◆ **Extracted records**
↓↓↓

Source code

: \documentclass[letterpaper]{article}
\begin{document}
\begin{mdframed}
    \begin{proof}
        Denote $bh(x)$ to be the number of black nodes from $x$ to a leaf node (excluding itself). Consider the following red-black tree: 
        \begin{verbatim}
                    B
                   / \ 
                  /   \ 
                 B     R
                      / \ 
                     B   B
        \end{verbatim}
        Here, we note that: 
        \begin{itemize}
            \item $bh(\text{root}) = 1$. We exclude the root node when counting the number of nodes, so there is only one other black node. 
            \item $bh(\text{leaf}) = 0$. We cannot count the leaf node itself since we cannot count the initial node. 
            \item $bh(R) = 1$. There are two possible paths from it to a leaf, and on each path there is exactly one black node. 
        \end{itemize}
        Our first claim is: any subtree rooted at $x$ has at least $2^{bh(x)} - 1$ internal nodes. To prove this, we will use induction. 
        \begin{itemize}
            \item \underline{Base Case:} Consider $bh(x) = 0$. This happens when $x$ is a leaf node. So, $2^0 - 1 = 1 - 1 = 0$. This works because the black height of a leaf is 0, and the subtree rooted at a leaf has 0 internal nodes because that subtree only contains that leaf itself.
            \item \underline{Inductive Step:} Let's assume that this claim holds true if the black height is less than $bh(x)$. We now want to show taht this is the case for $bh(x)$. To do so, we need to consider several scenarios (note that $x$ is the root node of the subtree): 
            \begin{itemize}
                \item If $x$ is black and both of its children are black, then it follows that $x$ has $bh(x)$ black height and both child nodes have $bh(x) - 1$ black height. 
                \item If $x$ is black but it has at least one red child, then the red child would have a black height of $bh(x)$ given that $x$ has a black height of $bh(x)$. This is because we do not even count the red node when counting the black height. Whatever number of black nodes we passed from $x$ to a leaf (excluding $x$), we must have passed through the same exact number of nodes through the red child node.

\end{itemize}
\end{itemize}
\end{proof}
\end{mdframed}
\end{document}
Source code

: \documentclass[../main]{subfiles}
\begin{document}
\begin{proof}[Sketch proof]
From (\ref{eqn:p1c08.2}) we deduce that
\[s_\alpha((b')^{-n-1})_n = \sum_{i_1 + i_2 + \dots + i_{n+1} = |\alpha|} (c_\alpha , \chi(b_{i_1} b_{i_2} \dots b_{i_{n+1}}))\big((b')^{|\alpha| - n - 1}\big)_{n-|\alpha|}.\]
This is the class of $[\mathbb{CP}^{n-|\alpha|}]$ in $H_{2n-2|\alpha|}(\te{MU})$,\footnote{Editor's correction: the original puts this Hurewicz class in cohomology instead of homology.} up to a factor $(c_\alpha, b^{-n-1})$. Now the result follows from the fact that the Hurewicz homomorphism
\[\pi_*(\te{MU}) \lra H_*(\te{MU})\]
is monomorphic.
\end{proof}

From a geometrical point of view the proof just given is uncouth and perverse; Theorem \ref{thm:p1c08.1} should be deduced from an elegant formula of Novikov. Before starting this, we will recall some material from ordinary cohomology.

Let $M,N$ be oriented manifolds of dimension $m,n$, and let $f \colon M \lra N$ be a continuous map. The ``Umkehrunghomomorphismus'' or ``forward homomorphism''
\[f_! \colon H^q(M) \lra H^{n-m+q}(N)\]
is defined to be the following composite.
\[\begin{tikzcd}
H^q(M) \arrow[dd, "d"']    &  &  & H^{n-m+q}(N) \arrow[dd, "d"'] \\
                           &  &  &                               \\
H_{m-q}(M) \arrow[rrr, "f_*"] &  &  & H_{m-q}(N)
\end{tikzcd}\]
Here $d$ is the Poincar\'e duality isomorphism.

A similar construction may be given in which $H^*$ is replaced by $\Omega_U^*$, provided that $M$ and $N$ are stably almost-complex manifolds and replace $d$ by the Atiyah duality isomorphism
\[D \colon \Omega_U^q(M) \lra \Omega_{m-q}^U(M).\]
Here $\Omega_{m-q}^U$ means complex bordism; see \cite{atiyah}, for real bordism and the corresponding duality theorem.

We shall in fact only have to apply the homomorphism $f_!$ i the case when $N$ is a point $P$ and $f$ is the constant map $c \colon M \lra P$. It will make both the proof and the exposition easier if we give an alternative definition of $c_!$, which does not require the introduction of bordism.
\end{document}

↑↑↑

◆ **EXERCISE REQUIREMENTS**
What is needed is each line of the entries that contains the word "follows".

◆ **RESPONSE**
                \item If $x$ is black and both of its children are black, then it follows that $x$ has $bh(x)$ black height and both child nodes have $bh(x) - 1$ black height. 
This is the class of $[\mathbb{CP}^{n-|\alpha|}]$ in $H_{2n-2|\alpha|}(\te{MU})$,\footnote{Editor's correction: the original puts this Hurewicz class in cohomology instead of homology.} up to a factor $(c_\alpha, b^{-n-1})$. Now the result follows from the fact that the Hurewicz homomorphism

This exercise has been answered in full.